**WORK TASK:** For the listing below, print exactly the lines from the line with "## Phase 3: Integrated Git Operations" to the line with "log so other", both included, and nothing beyond them.

**DATA PROVIDED:**

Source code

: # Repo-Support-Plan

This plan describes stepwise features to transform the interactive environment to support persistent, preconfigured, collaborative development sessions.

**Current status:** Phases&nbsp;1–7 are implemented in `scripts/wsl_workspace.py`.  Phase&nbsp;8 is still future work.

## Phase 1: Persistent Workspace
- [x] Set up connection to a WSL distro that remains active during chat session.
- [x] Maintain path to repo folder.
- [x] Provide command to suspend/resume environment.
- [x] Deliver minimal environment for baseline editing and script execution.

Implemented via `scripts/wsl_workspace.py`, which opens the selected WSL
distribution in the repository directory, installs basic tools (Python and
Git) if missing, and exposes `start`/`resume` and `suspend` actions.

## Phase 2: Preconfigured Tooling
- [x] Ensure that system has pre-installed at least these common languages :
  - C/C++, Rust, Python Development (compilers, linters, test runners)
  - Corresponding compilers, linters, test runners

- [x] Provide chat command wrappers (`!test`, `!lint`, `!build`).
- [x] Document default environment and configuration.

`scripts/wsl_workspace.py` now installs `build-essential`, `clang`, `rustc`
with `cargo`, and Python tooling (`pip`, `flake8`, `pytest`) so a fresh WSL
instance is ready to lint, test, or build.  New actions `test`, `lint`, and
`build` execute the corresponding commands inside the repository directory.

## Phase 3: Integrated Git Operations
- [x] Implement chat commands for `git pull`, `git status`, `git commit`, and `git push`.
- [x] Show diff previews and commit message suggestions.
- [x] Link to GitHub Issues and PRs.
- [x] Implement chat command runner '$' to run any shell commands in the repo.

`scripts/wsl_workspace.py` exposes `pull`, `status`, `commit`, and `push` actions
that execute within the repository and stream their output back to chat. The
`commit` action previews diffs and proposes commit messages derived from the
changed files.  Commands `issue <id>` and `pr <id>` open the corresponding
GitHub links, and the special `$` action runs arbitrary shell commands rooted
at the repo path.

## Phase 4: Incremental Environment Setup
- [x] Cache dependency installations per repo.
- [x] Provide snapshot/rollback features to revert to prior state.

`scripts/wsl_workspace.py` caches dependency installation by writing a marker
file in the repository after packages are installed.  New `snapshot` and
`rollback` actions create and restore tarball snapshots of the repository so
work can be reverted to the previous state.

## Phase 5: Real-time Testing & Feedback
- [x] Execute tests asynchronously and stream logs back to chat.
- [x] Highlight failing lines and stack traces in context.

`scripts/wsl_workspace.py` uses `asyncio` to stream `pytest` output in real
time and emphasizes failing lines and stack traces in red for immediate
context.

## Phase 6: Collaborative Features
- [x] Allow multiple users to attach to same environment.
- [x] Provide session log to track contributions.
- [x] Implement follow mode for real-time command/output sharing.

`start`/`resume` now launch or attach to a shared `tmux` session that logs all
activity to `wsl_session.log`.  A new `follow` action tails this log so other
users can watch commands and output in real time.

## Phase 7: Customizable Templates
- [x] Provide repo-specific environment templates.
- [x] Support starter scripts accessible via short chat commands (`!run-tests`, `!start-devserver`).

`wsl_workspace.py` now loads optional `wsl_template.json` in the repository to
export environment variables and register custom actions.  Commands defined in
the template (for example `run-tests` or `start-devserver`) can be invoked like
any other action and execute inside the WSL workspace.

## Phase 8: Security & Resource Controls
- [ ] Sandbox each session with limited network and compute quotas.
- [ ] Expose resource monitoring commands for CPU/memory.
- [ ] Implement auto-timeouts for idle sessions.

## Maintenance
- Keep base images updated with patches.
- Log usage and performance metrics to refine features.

**OUTPUT OF THE TASK:**
## Phase 3: Integrated Git Operations
- [x] Implement chat commands for `git pull`, `git status`, `git commit`, and `git push`.
- [x] Show diff previews and commit message suggestions.
- [x] Link to GitHub Issues and PRs.
- [x] Implement chat command runner '$' to run any shell commands in the repo.

`scripts/wsl_workspace.py` exposes `pull`, `status`, `commit`, and `push` actions
that execute within the repository and stream their output back to chat. The
`commit` action previews diffs and proposes commit messages derived from the
changed files.  Commands `issue <id>` and `pr <id>` open the corresponding
GitHub links, and the special `$` action runs arbitrary shell commands rooted
at the repo path.

## Phase 4: Incremental Environment Setup
- [x] Cache dependency installations per repo.
- [x] Provide snapshot/rollback features to revert to prior state.

`scripts/wsl_workspace.py` caches dependency installation by writing a marker
file in the repository after packages are installed.  New `snapshot` and
`rollback` actions create and restore tarball snapshots of the repository so
work can be reverted to the previous state.

## Phase 5: Real-time Testing & Feedback
- [x] Execute tests asynchronously and stream logs back to chat.
- [x] Highlight failing lines and stack traces in context.

`scripts/wsl_workspace.py` uses `asyncio` to stream `pytest` output in real
time and emphasizes failing lines and stack traces in red for immediate
context.

## Phase 6: Collaborative Features
- [x] Allow multiple users to attach to same environment.
- [x] Provide session log to track contributions.
- [x] Implement follow mode for real-time command/output sharing.

`start`/`resume` now launch or attach to a shared `tmux` session that logs all
activity to `wsl_session.log`.  A new `follow` action tails this log so other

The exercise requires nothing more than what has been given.